*EXERCISE INSTRUCTIONS*.
Retype every line of the records exactly.

Saved entries
______________________________

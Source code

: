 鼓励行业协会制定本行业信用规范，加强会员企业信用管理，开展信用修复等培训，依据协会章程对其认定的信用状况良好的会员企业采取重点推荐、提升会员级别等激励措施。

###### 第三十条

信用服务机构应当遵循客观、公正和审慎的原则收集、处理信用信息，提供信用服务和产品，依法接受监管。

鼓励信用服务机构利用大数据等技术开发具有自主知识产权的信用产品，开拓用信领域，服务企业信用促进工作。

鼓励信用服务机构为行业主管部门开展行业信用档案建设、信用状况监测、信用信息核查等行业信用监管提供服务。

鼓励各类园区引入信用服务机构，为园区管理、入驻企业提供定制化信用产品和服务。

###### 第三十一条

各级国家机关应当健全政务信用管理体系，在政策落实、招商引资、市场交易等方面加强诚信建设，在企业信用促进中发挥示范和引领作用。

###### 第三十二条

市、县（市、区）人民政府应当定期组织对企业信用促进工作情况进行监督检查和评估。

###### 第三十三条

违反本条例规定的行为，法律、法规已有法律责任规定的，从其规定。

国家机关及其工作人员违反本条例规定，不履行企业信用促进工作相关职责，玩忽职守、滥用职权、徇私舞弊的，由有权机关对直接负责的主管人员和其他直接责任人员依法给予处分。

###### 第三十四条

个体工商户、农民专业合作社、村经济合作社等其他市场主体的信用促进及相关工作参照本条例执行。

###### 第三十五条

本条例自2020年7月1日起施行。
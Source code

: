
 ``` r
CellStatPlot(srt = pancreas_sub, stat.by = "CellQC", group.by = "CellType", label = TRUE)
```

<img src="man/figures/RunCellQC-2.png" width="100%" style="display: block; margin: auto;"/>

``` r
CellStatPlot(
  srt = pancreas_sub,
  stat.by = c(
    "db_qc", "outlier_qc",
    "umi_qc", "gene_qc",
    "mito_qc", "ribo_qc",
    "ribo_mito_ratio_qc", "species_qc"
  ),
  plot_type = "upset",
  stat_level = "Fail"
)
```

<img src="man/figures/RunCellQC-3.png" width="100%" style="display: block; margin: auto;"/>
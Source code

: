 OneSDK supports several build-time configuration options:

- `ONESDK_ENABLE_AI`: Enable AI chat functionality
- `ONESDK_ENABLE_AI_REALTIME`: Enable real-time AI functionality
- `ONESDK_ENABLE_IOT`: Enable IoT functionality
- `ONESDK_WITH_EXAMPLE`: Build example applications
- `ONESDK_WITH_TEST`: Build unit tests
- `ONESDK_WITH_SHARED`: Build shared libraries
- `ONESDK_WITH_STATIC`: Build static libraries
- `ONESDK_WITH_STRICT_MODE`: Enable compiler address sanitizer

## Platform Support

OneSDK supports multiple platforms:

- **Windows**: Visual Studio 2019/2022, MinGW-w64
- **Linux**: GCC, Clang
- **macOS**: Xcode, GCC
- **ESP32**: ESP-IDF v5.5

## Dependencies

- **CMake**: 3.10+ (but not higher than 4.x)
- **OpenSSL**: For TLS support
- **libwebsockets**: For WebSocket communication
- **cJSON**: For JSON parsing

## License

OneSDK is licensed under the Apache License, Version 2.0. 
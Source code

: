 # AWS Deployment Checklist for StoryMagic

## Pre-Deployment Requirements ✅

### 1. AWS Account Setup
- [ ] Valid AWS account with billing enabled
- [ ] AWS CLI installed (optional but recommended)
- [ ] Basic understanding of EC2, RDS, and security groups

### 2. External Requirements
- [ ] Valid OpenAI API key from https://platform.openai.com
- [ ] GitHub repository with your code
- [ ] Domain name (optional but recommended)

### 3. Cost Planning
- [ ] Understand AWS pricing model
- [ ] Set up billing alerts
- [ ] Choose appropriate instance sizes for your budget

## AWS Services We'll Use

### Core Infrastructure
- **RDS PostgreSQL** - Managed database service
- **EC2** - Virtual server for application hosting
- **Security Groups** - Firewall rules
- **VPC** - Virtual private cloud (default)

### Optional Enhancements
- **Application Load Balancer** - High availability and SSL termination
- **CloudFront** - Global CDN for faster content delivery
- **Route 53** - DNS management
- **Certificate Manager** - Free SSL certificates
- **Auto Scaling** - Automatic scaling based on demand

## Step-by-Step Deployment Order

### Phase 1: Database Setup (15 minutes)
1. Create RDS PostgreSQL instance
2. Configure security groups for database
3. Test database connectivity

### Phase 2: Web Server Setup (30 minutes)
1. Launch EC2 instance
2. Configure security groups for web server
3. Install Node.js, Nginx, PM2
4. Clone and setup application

______________________________

*RESPONSE AREA*.
Source code

: 鼓励行业协会制定本行业信用规范，加强会员企业信用管理，开展信用修复等培训，依据协会章程对其认定的信用状况良好的会员企业采取重点推荐、提升会员级别等激励措施。

###### 第三十条

信用服务机构应当遵循客观、公正和审慎的原则收集、处理信用信息，提供信用服务和产品，依法接受监管。

鼓励信用服务机构利用大数据等技术开发具有自主知识产权的信用产品，开拓用信领域，服务企业信用促进工作。

鼓励信用服务机构为行业主管部门开展行业信用档案建设、信用状况监测、信用信息核查等行业信用监管提供服务。

鼓励各类园区引入信用服务机构，为园区管理、入驻企业提供定制化信用产品和服务。

###### 第三十一条

各级国家机关应当健全政务信用管理体系，在政策落实、招商引资、市场交易等方面加强诚信建设，在企业信用促进中发挥示范和引领作用。

###### 第三十二条

市、县（市、区）人民政府应当定期组织对企业信用促进工作情况进行监督检查和评估。

###### 第三十三条

违反本条例规定的行为，法律、法规已有法律责任规定的，从其规定。

国家机关及其工作人员违反本条例规定，不履行企业信用促进工作相关职责，玩忽职守、滥用职权、徇私舞弊的，由有权机关对直接负责的主管人员和其他直接责任人员依法给予处分。

###### 第三十四条

个体工商户、农民专业合作社、村经济合作社等其他市场主体的信用促进及相关工作参照本条例执行。

###### 第三十五条

本条例自2020年7月1日起施行。
Source code

:
 ``` r
CellStatPlot(srt = pancreas_sub, stat.by = "CellQC", group.by = "CellType", label = TRUE)
```

<img src="man/figures/RunCellQC-2.png" width="100%" style="display: block; margin: auto;"/>

``` r
CellStatPlot(
  srt = pancreas_sub,
  stat.by = c(
    "db_qc", "outlier_qc",
    "umi_qc", "gene_qc",
    "mito_qc", "ribo_qc",
    "ribo_mito_ratio_qc", "species_qc"
  ),
  plot_type = "upset",
  stat_level = "Fail"
)
```

<img src="man/figures/RunCellQC-3.png" width="100%" style="display: block; margin: auto;"/>
Source code

: OneSDK supports several build-time configuration options:

- `ONESDK_ENABLE_AI`: Enable AI chat functionality
- `ONESDK_ENABLE_AI_REALTIME`: Enable real-time AI functionality
- `ONESDK_ENABLE_IOT`: Enable IoT functionality
- `ONESDK_WITH_EXAMPLE`: Build example applications
- `ONESDK_WITH_TEST`: Build unit tests
- `ONESDK_WITH_SHARED`: Build shared libraries
- `ONESDK_WITH_STATIC`: Build static libraries
- `ONESDK_WITH_STRICT_MODE`: Enable compiler address sanitizer

## Platform Support

OneSDK supports multiple platforms:

- **Windows**: Visual Studio 2019/2022, MinGW-w64
- **Linux**: GCC, Clang
- **macOS**: Xcode, GCC
- **ESP32**: ESP-IDF v5.5

## Dependencies

- **CMake**: 3.10+ (but not higher than 4.x)
- **OpenSSL**: For TLS support
- **libwebsockets**: For WebSocket communication
- **cJSON**: For JSON parsing

## License

OneSDK is licensed under the Apache License, Version 2.0. 
Source code

: # AWS Deployment Checklist for StoryMagic

## Pre-Deployment Requirements ✅

### 1. AWS Account Setup
- [ ] Valid AWS account with billing enabled
- [ ] AWS CLI installed (optional but recommended)
- [ ] Basic understanding of EC2, RDS, and security groups

### 2. External Requirements
- [ ] Valid OpenAI API key from https://platform.openai.com
- [ ] GitHub repository with your code
- [ ] Domain name (optional but recommended)

### 3. Cost Planning
- [ ] Understand AWS pricing model
- [ ] Set up billing alerts
- [ ] Choose appropriate instance sizes for your budget

## AWS Services We'll Use

### Core Infrastructure
- **RDS PostgreSQL** - Managed database service
- **EC2** - Virtual server for application hosting
- **Security Groups** - Firewall rules
- **VPC** - Virtual private cloud (default)

### Optional Enhancements
- **Application Load Balancer** - High availability and SSL termination
- **CloudFront** - Global CDN for faster content delivery
- **Route 53** - DNS management
- **Certificate Manager** - Free SSL certificates
- **Auto Scaling** - Automatic scaling based on demand

## Step-by-Step Deployment Order

### Phase 1: Database Setup (15 minutes)
1. Create RDS PostgreSQL instance
2. Configure security groups for database
3. Test database connectivity

### Phase 2: Web Server Setup (30 minutes)
1. Launch EC2 instance
2. Configure security groups for web server
3. Install Node.js, Nginx, PM2
4. Clone and setup application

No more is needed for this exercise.